Use these 7 tips to modify your passwords and create top-notch online security for your data.
Your passwords are your first line of defense against online scammers. But few people really think that a strong password is really important. You should not use any references to movies or music when choosing a password. Also, do not come up with the same passwords for several accounts. Yes, there are many nuances.
Admit it: Your passwords aren’t too strong. The recommendations below are a matter of first necessity. Take them as seriously as brushing your teeth in the morning or eating vegetables.
1 Use a password manager.
A good password manager like 1Password or LastPass creates strong and unique passwords for all your accounts. This means that if one of your passwords does fall into the hands of criminals, they won’t have the "key" to the rest of your accounts. The best password managers can be synced between your computer and smartphone and have an autofill feature. Now, instead of having to remember dozens of carefully crafted passwords, you just need to pick up one master key for them. How to make it as reliable as possible? Read on.
2 Create a long password.
While unique characters and uppercase letters are important, length also matters more. Once you come up with a password in the 12-15 character range, it becomes much more difficult for a hacker to use a brute-force attack to guess it. However, be careful not to use movie or pop culture references or certain pre-made templates.

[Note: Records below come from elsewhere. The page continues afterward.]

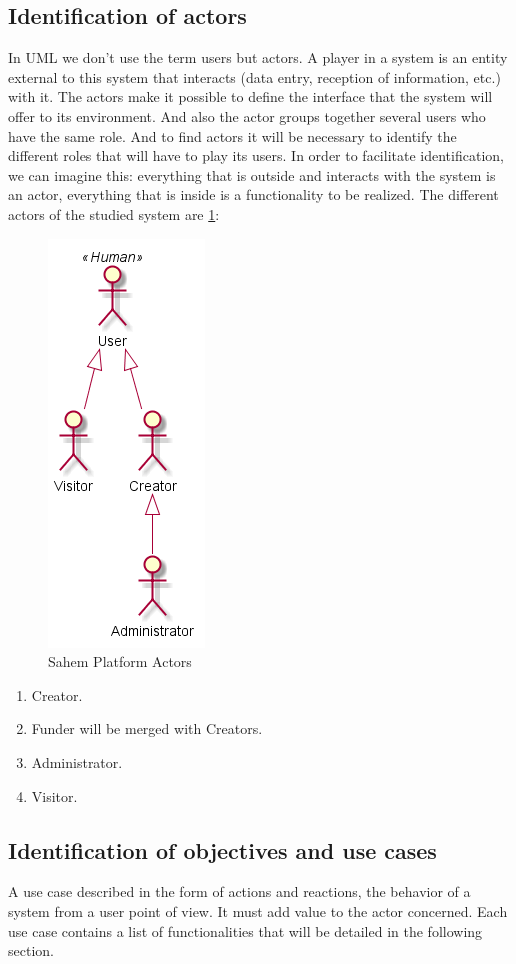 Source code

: \subsection{Identification of actors}
In UML we don't use the term users but actors. A player in a system is an entity external to this system that interacts (data entry, reception of information, etc.) with it. The actors make it possible to define the interface that the system will offer to its environment. And also the actor groups together several users who have the same role. And to find actors it will be necessary to identify the different roles that will have to play its users.
In order to facilitate identification, we can imagine this: everything that is outside and interacts with the system is an actor, everything that is inside is a functionality to be realized.
The different actors of the studied system are \ref{fig:sahemactors}:
\begin{figure}[!ht]
      \centering
      \includegraphics[scale=0.60]{assets/Actors.png}
      \caption{Sahem Platform Actors}
      \label{fig:sahemactors}
\end{figure}
\begin{enumerate}
    \item  Creator.
    \item  Funder will be merged with Creators.
    \item  Administrator.
    \item  Visitor.
\end{enumerate}

\subsection{Identification of objectives and use cases}
A use case described in the form of actions and reactions, the behavior of a system from a user point of view. It must add value to the actor concerned. Each use case contains a list of functionalities that will be detailed in the following section.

3 Diversify your passwords.
If you do decide to use special characters, be wise – do not try to add them only at the beginning, middle or end of the password. Place special characters throughout the password, which will further confuse the hacker.
4 Don’t change anything.
Does your corporate IT manager make you change your password every three months? You know, he is fundamentally wrong. The less often you change your password, the less likely you are to forget it or create a new one using an existing template. For example, if you change the number at the end of the password each time, this makes it much easier for attackers to crack.
5 One site – one password.
If you are already using a password manager, this recommendation is not for you. But if you’re not yet ready to trust such a program, at least make sure you don’t use the same passwords for different accounts. If you do this, then stealing your password from the VK social network can cost you several thousand rubles from your bank card. The scammer simply uses this password to gain access to your money account. Have I Been Pwned has 5 billion compromised passwords. If at least one matches yours, consider that you have already been hacked.
6 Don’t trust your browser.
Of course, it’s very convenient when you can use your browser instead of using a paid account in a password manager, because it itself is able to save confidential data for your accounts. You are already aware of this and probably even use this feature for at least one site. You shouldn’t do this anymore. These passwords are very rarely well protected from attackers, so if you’re sorry for the money, use a free password manager like Dashlane instead of trusting your data to Chrome.
7 Two-factor authentication.
One password is not enough these days. Many services that you use now (social networks, banks, Google) have an additional layer of protection. It comes in the form of a code sent to your phone via SMS, or as a program like Google Authenticator, or as special hardware like the YubiKey. SMS is enough for most people, just remember that one strong password is often not enough.